Но, когда он проходил мимо двери, ведущей в комнату дочери, раздались вновь те же самые страстные стоны, только теперь к женским примешивались и мужские.
— Не может быть! — вздрогнул Иуйа всем телом. — О боги, неужели это моя дочурка так визжит, да ещё вместе с каким-то мужиком?
Жрец почувствовал, как у него всё внутри похолодело, потом опять закружилась голова, и он привалился к оштукатуренной стене коридора. Но тут раздались особенно пронзительные вскрики девицы, и отца пронзила жуткая мысль:
— Да её там насилует какой-то негодяй!
Кровь ударила в голову. Уже плохо что-либо осознавая, Иуйа одним ударом ноги вышиб дверь, запертую изнутри на хлипкую задвижку, и, как обезумевший от ярости буйвол, ворвался в комнату. На него уставились с ужасом два лица: Тии и мужское, очень знакомое. Но сейчас отцу было не до воспоминаний. Он кинулся к ложу, ударом опрокинул на пол поднимавшегося юношу и вцепился мёртвой хваткой ему в горло.
— Не надо, папочка, не надо! — закричала истошно Тии.
Она попыталась оторвать своего тщедушного отца от любовника, но сейчас с этим не справился бы даже Джабу, будь он рядом.
— Да отпусти ты его! — взмолилась Тии. — Он ни в чём не виноват. Я сама его позвала.
В ответ раздался только хрип молодого человека. Он начал судорожно дёргать руками и ногами.
— Да он женится на мне! Женится! — выкрикнула прямо в ухо отцу Тии последний с её точки зрения веский аргумент.

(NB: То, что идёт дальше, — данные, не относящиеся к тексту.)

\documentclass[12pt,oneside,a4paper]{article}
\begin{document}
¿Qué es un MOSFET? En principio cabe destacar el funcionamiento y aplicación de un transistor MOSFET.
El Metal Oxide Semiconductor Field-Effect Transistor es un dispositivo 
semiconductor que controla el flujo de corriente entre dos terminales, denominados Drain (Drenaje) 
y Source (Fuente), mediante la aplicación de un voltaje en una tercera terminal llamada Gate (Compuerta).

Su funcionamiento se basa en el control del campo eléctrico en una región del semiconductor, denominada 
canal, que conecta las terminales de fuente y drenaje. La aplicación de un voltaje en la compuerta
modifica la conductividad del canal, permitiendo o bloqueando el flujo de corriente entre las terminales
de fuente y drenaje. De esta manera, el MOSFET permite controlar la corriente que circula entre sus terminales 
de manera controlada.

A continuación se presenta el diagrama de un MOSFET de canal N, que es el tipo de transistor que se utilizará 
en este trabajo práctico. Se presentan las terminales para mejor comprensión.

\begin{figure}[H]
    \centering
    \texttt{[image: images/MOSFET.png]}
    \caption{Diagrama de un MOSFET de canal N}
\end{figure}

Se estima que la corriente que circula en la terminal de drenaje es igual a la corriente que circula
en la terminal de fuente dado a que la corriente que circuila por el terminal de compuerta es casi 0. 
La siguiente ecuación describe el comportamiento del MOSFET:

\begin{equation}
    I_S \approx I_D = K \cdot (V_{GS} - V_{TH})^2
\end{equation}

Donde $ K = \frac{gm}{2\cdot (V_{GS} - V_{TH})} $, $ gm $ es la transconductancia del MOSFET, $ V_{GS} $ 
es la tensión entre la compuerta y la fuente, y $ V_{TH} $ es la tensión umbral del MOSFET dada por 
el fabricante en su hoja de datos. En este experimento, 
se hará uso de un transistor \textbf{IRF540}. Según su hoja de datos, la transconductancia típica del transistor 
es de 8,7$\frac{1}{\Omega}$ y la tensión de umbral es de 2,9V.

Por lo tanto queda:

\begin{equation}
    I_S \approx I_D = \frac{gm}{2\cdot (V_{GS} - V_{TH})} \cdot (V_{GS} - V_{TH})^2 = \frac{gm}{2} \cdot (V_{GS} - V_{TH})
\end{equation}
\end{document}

Но Иуйа ничего не услышал, пальцы его стальными тисками продолжали сдавливать горло негодяя, посмевшего посягнуть на любимую дочь. Даже в лучах луны было видно, что лицо Эйе стало почти фиолетовым. Юноша выпученными глазами глянул на девушку. Она схватила большой медный таз, в котором умывалась по утрам и вечерам, и ударила что есть силы им по голове отца. Раздался такой звон, словно начиналась утренняя служба в храме, когда жрецы принимались громко бить в литавры. Иуйа ослабил хватку и упал без сознания на свою жертву. Над телами застыла в отчаянии, ломая руки, Тии. Рядом валялся медный таз.
Именно такую картину застала ворвавшаяся в комнату Туйа. Одна рука её держала горящий светильник, другая — дубинку.
— Что здесь происходит?
— Он его чуть не убил! — прокричала в ответ дочка.
— Кого? Твоего отца?
— Да нет. Это папаша ворвался как сумасшедший в комнату и кинулся на Эйе. Он вцепился ему в горло и чуть не задушил.

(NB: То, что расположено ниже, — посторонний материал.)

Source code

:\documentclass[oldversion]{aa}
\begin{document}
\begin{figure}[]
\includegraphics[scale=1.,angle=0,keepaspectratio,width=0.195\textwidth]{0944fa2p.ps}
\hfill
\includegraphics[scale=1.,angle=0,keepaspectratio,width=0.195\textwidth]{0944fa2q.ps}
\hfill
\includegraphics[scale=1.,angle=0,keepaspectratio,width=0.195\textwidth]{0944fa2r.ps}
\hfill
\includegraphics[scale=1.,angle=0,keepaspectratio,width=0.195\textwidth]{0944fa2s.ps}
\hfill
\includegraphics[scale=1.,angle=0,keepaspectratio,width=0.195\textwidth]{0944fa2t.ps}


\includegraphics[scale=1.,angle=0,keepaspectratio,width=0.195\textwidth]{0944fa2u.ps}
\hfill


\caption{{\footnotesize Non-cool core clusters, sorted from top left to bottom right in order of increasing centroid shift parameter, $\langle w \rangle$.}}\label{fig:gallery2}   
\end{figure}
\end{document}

— А что этот жалкий подмастерье делал у тебя в комнате ночью?
— Да хватит вам орать! — простонал вдруг Иуйа, садясь на циновку. Он двумя руками держал себя за голову и с удивлением озирался по сторонам. — И так голова просто раскалывается!
— Папочка, ты живой, — плача от радости, обняла его Тии. — Это я ударила тебя по голове тазом.
— О боги! Сегодня воистину несчастливый для меня день, вернее, ночь. Сначала жена отвесила оплеуху, затем дочка тазом приложила.
Жрец удивлённо, что-то с трудом припоминая, начал оглядываться по сторонам. Тут его 3взгляд упал на юношу, который уже пришёл в себя и метался по комнате в поисках своей набедренной повязки. Одной рукой он прикрывал причинное место, а другой шарил по тёмным углам.
— Ты не это ищешь? — протянула ему его повязку вместе с широким кожаным поясом Туйа.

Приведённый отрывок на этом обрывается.